What you need to do.
Return every line of the entries that includes the word "item".

*** Begin section ***

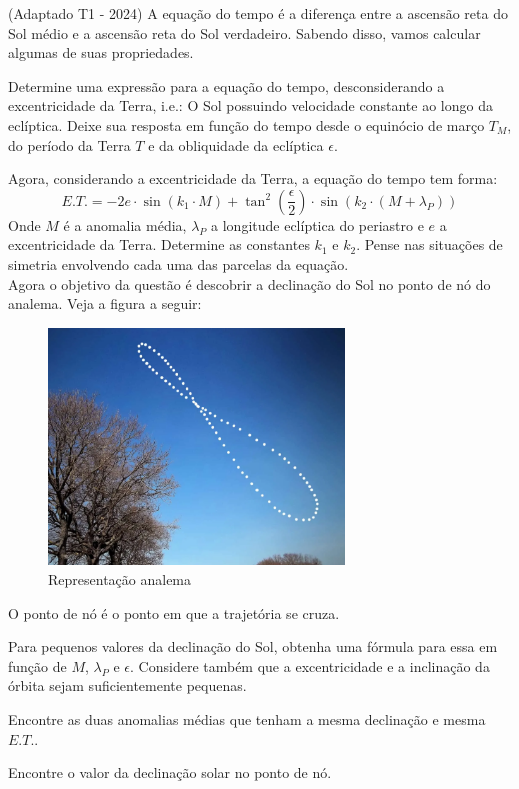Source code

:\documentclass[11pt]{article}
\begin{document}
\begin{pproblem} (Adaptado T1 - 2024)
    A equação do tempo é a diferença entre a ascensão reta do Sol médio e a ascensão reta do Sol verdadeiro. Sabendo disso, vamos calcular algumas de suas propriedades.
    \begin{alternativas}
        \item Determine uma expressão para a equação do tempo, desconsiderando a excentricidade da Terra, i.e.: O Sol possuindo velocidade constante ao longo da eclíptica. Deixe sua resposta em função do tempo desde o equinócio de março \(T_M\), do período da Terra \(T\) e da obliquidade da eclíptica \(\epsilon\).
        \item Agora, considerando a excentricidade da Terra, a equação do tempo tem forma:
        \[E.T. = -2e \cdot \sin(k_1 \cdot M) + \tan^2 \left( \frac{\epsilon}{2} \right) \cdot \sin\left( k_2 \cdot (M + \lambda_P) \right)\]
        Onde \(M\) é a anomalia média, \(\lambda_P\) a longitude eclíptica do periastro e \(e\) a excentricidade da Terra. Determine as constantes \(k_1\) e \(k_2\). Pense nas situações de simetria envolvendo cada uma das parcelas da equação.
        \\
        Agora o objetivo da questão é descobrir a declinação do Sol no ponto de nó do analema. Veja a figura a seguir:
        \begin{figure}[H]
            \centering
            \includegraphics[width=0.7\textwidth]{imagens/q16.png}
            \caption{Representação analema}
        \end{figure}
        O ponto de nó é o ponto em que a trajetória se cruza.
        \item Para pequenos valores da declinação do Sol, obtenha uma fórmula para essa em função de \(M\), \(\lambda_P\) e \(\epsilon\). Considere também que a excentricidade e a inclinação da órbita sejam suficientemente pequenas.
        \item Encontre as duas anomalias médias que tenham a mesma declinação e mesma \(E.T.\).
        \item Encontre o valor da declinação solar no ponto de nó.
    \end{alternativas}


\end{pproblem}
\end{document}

*** End section ***

Your solution.
        \item Determine uma expressão para a equação do tempo, desconsiderando a excentricidade da Terra, i.e.: O Sol possuindo velocidade constante ao longo da eclíptica. Deixe sua resposta em função do tempo desde o equinócio de março \(T_M\), do período da Terra \(T\) e da obliquidade da eclíptica \(\epsilon\).
        \item Agora, considerando a excentricidade da Terra, a equação do tempo tem forma:
        \item Para pequenos valores da declinação do Sol, obtenha uma fórmula para essa em função de \(M\), \(\lambda_P\) e \(\epsilon\). Considere também que a excentricidade e a inclinação da órbita sejam suficientemente pequenas.
        \item Encontre as duas anomalias médias que tenham a mesma declinação e mesma \(E.T.\).
        \item Encontre o valor da declinação solar no ponto de nó.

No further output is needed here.